Fourth, we must strengthen the resilience of digital payments – making the existing elevators safer. Oversight should ensure that critical infrastructures and providers maintain robust contingency plans, redundancy and strong cyber security. We should promote a diversity of payment options so that no single provider or technology becomes a single point of failure.
And we should foster offline‑capable solutions that can operate, at least for a time, without continuous connectivity. Failures can propagate quickly across borders; coordination and realistic stress testing are therefore essential. In this way, we reduce dependence on any one channel – including cash – while recognising cash as a unique resilience asset.
Fifth, we should provide a clear strategic framework for the future of cash and payments. Uncertainty about the long‑term role of cash accelerates the downward spiral: if banks and merchants assume cash will soon disappear, they underinvest and the prediction fulfils itself.
Central banks can counter this by articulating a long‑term vision: cash will remain available and usable, and digital payments will be promoted, but not at the expense of inclusion and resilience. We should engage stakeholders through consultations, working groups and public communication to build a shared understanding of objectives and trade‑offs.
In Germany, the National Cash Forum brings together all key actors in the cash cycle. It provides a permanent platform for dialogue between the central bank, credit institutions, cash-in-transit companies, retailers and other stakeholders to address operational risks, costs and future challenges. Together, we signal clearly: cash remains an important part of our payment landscape.

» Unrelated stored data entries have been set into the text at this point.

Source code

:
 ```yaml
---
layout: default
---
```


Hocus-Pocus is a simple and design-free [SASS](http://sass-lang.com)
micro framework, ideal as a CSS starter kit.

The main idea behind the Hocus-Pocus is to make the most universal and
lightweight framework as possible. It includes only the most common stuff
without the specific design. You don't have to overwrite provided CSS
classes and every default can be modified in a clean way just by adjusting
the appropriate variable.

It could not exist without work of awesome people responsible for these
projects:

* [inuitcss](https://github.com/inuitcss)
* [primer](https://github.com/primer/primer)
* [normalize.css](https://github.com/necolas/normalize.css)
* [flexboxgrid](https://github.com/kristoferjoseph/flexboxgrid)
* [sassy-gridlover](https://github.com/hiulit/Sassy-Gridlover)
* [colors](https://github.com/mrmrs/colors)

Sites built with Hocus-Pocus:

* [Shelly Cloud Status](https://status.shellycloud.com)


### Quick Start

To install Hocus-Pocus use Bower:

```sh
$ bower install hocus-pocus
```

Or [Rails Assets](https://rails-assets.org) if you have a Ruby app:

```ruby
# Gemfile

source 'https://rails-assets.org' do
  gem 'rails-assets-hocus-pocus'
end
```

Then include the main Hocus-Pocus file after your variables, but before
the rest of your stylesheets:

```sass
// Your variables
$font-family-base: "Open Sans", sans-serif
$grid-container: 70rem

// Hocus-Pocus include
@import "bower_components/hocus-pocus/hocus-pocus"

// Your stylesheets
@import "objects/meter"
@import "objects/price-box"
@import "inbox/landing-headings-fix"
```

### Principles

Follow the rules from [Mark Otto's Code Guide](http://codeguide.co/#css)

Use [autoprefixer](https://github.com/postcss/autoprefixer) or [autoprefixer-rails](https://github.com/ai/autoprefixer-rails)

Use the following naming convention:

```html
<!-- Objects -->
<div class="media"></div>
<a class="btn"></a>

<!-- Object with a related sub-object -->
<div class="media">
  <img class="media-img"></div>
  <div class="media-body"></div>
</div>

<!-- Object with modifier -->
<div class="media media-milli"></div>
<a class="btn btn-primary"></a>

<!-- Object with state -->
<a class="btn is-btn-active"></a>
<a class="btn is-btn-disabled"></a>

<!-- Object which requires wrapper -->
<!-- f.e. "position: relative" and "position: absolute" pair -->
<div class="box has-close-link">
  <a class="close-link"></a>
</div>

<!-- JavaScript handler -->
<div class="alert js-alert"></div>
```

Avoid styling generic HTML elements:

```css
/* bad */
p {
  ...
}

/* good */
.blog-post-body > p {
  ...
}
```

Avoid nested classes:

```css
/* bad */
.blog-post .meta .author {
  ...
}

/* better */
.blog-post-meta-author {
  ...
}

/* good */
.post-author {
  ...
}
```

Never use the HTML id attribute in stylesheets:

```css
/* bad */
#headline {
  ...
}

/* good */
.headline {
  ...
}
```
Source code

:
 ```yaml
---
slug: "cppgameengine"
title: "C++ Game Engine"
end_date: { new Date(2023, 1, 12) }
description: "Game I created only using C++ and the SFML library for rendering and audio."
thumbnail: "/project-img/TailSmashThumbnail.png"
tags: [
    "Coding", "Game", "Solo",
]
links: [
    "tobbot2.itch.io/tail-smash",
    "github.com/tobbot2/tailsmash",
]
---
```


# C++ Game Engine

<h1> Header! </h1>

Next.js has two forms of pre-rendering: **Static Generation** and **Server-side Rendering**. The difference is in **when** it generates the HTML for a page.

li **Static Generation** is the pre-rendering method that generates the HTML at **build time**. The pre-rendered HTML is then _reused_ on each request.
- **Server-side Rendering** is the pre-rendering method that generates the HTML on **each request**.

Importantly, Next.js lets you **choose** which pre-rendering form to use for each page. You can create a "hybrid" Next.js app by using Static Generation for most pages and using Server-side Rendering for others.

Finally, our instruments – regulation, operations and communication – must be aligned with that strategy. Central banks should not be passive observers of the evolving cash landscape. We must actively steward a payment ecosystem that is efficient, inclusive and resilient.
This is the spirit of theEU’s Legal Tender of Cash Regulation: strengthening cash’s role as legal tender and taking concrete measures to safeguard access and acceptance. The regulation ensures that citizens have the right to pay with cash wherever they go, and safeguards its broad acceptance by businesses and public authorities. By doing so, it protects the freedom of choice in payments and upholds financial inclusion for all members of society.